**Source material**
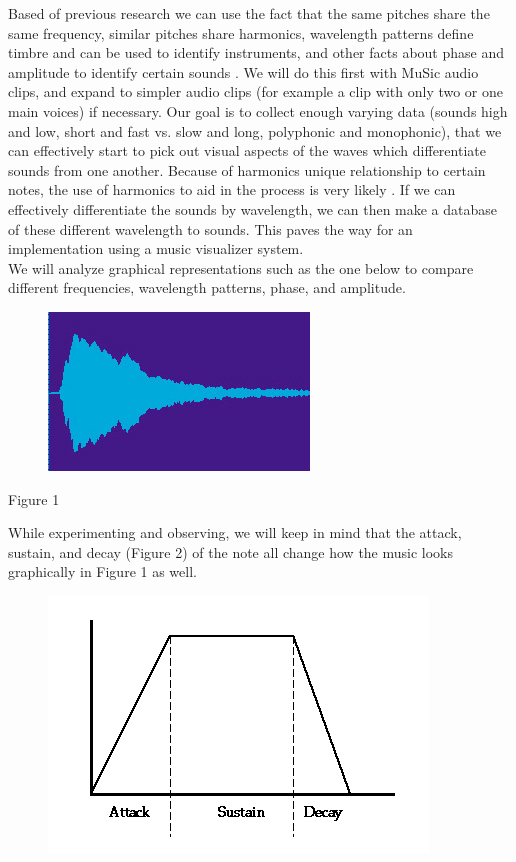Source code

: \documentclass[11pt]{article}
\begin{document}
Based of previous research we can use the fact that the same pitches share the same frequency, similar pitches share harmonics, wavelength patterns define timbre and can be used to identify instruments, and other facts about phase and amplitude to identify certain sounds \cite{} \cite{}. We will do this first with MuSic audio clips, and expand to simpler audio clips (for example a clip with only two or one main voices) if necessary. Our goal is to collect enough varying data (sounds high and low, short and fast vs. slow and long, polyphonic and monophonic), that we can effectively start to pick out visual aspects of the waves which differentiate sounds from one another. Because of harmonics unique relationship to certain notes, the use of harmonics to aid in the process is very likely \cite{}. If we can effectively differentiate the sounds by wavelength, we can then make a database of these different wavelength to sounds. This paves the way for an implementation using a music visualizer system.\\
We will analyze graphical representations such as the one below to compare different frequencies, wavelength patterns, phase, and amplitude.\\
\begin{figure}
\includegraphics[scale=.2]{Music4}
\end{figure}
\begin{center}
Figure 1
\end{center}
While experimenting and observing, we will keep in mind that the attack, sustain, and decay (Figure 2) of the note all change how the music looks graphically in Figure 1 as well.
\begin{figure}
\includegraphics[scale=.2]{Music3}
\end{figure}
\end{document}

**Exercise**
The required output is each line above restated verbatim, with all images omitted.

**Solution to this task**
Source code

: \documentclass[11pt]{article}
\begin{document}
Based of previous research we can use the fact that the same pitches share the same frequency, similar pitches share harmonics, wavelength patterns define timbre and can be used to identify instruments, and other facts about phase and amplitude to identify certain sounds \cite{} \cite{}. We will do this first with MuSic audio clips, and expand to simpler audio clips (for example a clip with only two or one main voices) if necessary. Our goal is to collect enough varying data (sounds high and low, short and fast vs. slow and long, polyphonic and monophonic), that we can effectively start to pick out visual aspects of the waves which differentiate sounds from one another. Because of harmonics unique relationship to certain notes, the use of harmonics to aid in the process is very likely \cite{}. If we can effectively differentiate the sounds by wavelength, we can then make a database of these different wavelength to sounds. This paves the way for an implementation using a music visualizer system.\\
We will analyze graphical representations such as the one below to compare different frequencies, wavelength patterns, phase, and amplitude.\\
\begin{figure}
\includegraphics[scale=.2]{Music4}
\end{figure}
\begin{center}
Figure 1
\end{center}
While experimenting and observing, we will keep in mind that the attack, sustain, and decay (Figure 2) of the note all change how the music looks graphically in Figure 1 as well.
\begin{figure}
\includegraphics[scale=.2]{Music3}
\end{figure}
\end{document}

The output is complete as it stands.